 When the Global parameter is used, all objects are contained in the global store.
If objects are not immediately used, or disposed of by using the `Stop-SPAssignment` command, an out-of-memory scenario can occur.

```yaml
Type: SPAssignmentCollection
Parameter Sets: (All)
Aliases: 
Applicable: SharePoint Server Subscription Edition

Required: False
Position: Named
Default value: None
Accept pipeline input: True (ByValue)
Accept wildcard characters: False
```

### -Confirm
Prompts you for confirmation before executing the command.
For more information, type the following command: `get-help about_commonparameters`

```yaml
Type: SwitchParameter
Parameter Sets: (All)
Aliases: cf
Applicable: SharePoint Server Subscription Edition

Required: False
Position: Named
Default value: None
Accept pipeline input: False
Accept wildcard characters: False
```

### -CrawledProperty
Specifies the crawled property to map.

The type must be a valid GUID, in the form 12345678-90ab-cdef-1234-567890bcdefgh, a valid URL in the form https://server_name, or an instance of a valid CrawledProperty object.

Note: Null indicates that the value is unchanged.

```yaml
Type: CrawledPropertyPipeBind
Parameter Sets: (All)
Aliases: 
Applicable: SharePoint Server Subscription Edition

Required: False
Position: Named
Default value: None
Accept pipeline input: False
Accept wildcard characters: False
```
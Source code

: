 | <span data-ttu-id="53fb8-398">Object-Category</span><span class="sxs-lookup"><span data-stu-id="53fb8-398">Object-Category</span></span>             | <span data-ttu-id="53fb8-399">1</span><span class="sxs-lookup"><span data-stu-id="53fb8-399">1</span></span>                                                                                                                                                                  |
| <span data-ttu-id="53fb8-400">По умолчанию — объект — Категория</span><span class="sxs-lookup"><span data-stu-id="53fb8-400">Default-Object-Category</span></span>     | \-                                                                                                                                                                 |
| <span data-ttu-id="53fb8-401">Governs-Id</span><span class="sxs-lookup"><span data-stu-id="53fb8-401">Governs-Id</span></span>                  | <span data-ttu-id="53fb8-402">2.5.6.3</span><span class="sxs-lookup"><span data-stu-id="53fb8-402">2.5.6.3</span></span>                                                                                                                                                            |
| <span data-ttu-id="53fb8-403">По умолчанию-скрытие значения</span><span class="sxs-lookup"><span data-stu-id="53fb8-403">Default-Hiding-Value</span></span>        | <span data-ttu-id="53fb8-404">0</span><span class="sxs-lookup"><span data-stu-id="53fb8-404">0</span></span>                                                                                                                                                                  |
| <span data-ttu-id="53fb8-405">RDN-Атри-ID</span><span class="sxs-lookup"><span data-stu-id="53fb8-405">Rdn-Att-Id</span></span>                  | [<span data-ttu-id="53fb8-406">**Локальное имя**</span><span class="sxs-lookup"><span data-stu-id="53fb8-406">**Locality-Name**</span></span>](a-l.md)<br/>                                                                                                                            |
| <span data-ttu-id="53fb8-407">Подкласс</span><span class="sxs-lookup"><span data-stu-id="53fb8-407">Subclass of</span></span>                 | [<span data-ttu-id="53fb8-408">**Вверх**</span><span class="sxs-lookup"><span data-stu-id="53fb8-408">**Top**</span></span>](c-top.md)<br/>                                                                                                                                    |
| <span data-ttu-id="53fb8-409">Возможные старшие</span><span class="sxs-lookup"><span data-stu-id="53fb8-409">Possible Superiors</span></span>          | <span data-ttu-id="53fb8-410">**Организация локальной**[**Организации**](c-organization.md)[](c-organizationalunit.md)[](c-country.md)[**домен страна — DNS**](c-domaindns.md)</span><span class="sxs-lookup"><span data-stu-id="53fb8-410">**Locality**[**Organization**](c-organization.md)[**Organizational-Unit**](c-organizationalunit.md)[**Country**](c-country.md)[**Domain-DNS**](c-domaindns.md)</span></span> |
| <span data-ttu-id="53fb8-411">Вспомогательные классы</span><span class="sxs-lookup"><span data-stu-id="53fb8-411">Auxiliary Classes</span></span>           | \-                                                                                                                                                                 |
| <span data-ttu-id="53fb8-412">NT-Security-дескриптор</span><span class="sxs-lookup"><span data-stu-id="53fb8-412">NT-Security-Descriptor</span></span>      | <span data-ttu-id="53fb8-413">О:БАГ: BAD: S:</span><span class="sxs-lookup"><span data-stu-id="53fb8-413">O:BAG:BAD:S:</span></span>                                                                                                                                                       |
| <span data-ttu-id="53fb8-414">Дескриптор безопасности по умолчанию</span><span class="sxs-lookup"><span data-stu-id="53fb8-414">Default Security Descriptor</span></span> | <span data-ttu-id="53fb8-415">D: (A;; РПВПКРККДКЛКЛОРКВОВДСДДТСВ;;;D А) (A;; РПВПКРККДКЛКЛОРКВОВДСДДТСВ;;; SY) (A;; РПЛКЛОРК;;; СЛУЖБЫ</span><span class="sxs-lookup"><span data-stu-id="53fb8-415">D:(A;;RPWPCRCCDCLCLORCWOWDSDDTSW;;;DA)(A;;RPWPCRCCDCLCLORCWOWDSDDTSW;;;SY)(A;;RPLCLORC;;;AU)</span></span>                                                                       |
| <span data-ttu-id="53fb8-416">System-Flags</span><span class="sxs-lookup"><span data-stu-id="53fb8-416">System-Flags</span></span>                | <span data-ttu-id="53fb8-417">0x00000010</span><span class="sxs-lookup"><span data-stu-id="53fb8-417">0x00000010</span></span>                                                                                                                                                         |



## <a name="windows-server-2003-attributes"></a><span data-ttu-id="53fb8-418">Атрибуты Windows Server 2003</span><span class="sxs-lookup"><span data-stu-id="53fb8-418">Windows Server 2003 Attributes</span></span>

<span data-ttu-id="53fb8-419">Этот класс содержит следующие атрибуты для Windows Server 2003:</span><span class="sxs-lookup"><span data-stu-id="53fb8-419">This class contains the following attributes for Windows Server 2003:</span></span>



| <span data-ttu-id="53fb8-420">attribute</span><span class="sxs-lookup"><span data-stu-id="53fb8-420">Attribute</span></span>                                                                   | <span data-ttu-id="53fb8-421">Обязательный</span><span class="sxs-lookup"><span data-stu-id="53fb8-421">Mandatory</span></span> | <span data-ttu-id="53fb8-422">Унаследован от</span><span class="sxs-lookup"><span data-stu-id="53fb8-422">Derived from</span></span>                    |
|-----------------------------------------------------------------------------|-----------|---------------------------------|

***

## What needs to be done:
Would you reproduce the entire listing, keeping every line as it is?

## Your solution:
 When the Global parameter is used, all objects are contained in the global store.
If objects are not immediately used, or disposed of by using the `Stop-SPAssignment` command, an out-of-memory scenario can occur.

```yaml
Type: SPAssignmentCollection
Parameter Sets: (All)
Aliases: 
Applicable: SharePoint Server Subscription Edition

Required: False
Position: Named
Default value: None
Accept pipeline input: True (ByValue)
Accept wildcard characters: False
```

### -Confirm
Prompts you for confirmation before executing the command.
For more information, type the following command: `get-help about_commonparameters`

```yaml
Type: SwitchParameter
Parameter Sets: (All)
Aliases: cf
Applicable: SharePoint Server Subscription Edition

Required: False
Position: Named
Default value: None
Accept pipeline input: False
Accept wildcard characters: False
```

### -CrawledProperty
Specifies the crawled property to map.

The type must be a valid GUID, in the form 12345678-90ab-cdef-1234-567890bcdefgh, a valid URL in the form https://server_name, or an instance of a valid CrawledProperty object.

Note: Null indicates that the value is unchanged.

```yaml
Type: CrawledPropertyPipeBind
Parameter Sets: (All)
Aliases: 
Applicable: SharePoint Server Subscription Edition

Required: False
Position: Named
Default value: None
Accept pipeline input: False
Accept wildcard characters: False
```
Source code

: | <span data-ttu-id="53fb8-398">Object-Category</span><span class="sxs-lookup"><span data-stu-id="53fb8-398">Object-Category</span></span>             | <span data-ttu-id="53fb8-399">1</span><span class="sxs-lookup"><span data-stu-id="53fb8-399">1</span></span>                                                                                                                                                                  |
| <span data-ttu-id="53fb8-400">По умолчанию — объект — Категория</span><span class="sxs-lookup"><span data-stu-id="53fb8-400">Default-Object-Category</span></span>     | \-                                                                                                                                                                 |
| <span data-ttu-id="53fb8-401">Governs-Id</span><span class="sxs-lookup"><span data-stu-id="53fb8-401">Governs-Id</span></span>                  | <span data-ttu-id="53fb8-402">2.5.6.3</span><span class="sxs-lookup"><span data-stu-id="53fb8-402">2.5.6.3</span></span>                                                                                                                                                            |
| <span data-ttu-id="53fb8-403">По умолчанию-скрытие значения</span><span class="sxs-lookup"><span data-stu-id="53fb8-403">Default-Hiding-Value</span></span>        | <span data-ttu-id="53fb8-404">0</span><span class="sxs-lookup"><span data-stu-id="53fb8-404">0</span></span>                                                                                                                                                                  |
| <span data-ttu-id="53fb8-405">RDN-Атри-ID</span><span class="sxs-lookup"><span data-stu-id="53fb8-405">Rdn-Att-Id</span></span>                  | [<span data-ttu-id="53fb8-406">**Локальное имя**</span><span class="sxs-lookup"><span data-stu-id="53fb8-406">**Locality-Name**</span></span>](a-l.md)<br/>                                                                                                                            |
| <span data-ttu-id="53fb8-407">Подкласс</span><span class="sxs-lookup"><span data-stu-id="53fb8-407">Subclass of</span></span>                 | [<span data-ttu-id="53fb8-408">**Вверх**</span><span class="sxs-lookup"><span data-stu-id="53fb8-408">**Top**</span></span>](c-top.md)<br/>                                                                                                                                    |
| <span data-ttu-id="53fb8-409">Возможные старшие</span><span class="sxs-lookup"><span data-stu-id="53fb8-409">Possible Superiors</span></span>          | <span data-ttu-id="53fb8-410">**Организация локальной**[**Организации**](c-organization.md)[](c-organizationalunit.md)[](c-country.md)[**домен страна — DNS**](c-domaindns.md)</span><span class="sxs-lookup"><span data-stu-id="53fb8-410">**Locality**[**Organization**](c-organization.md)[**Organizational-Unit**](c-organizationalunit.md)[**Country**](c-country.md)[**Domain-DNS**](c-domaindns.md)</span></span> |
| <span data-ttu-id="53fb8-411">Вспомогательные классы</span><span class="sxs-lookup"><span data-stu-id="53fb8-411">Auxiliary Classes</span></span>           | \-                                                                                                                                                                 |
| <span data-ttu-id="53fb8-412">NT-Security-дескриптор</span><span class="sxs-lookup"><span data-stu-id="53fb8-412">NT-Security-Descriptor</span></span>      | <span data-ttu-id="53fb8-413">О:БАГ: BAD: S:</span><span class="sxs-lookup"><span data-stu-id="53fb8-413">O:BAG:BAD:S:</span></span>                                                                                                                                                       |
| <span data-ttu-id="53fb8-414">Дескриптор безопасности по умолчанию</span><span class="sxs-lookup"><span data-stu-id="53fb8-414">Default Security Descriptor</span></span> | <span data-ttu-id="53fb8-415">D: (A;; РПВПКРККДКЛКЛОРКВОВДСДДТСВ;;;D А) (A;; РПВПКРККДКЛКЛОРКВОВДСДДТСВ;;; SY) (A;; РПЛКЛОРК;;; СЛУЖБЫ</span><span class="sxs-lookup"><span data-stu-id="53fb8-415">D:(A;;RPWPCRCCDCLCLORCWOWDSDDTSW;;;DA)(A;;RPWPCRCCDCLCLORCWOWDSDDTSW;;;SY)(A;;RPLCLORC;;;AU)</span></span>                                                                       |
| <span data-ttu-id="53fb8-416">System-Flags</span><span class="sxs-lookup"><span data-stu-id="53fb8-416">System-Flags</span></span>                | <span data-ttu-id="53fb8-417">0x00000010</span><span class="sxs-lookup"><span data-stu-id="53fb8-417">0x00000010</span></span>                                                                                                                                                         |



## <a name="windows-server-2003-attributes"></a><span data-ttu-id="53fb8-418">Атрибуты Windows Server 2003</span><span class="sxs-lookup"><span data-stu-id="53fb8-418">Windows Server 2003 Attributes</span></span>

<span data-ttu-id="53fb8-419">Этот класс содержит следующие атрибуты для Windows Server 2003:</span><span class="sxs-lookup"><span data-stu-id="53fb8-419">This class contains the following attributes for Windows Server 2003:</span></span>



| <span data-ttu-id="53fb8-420">attribute</span><span class="sxs-lookup"><span data-stu-id="53fb8-420">Attribute</span></span>                                                                   | <span data-ttu-id="53fb8-421">Обязательный</span><span class="sxs-lookup"><span data-stu-id="53fb8-421">Mandatory</span></span> | <span data-ttu-id="53fb8-422">Унаследован от</span><span class="sxs-lookup"><span data-stu-id="53fb8-422">Derived from</span></span>                    |
|-----------------------------------------------------------------------------|-----------|---------------------------------|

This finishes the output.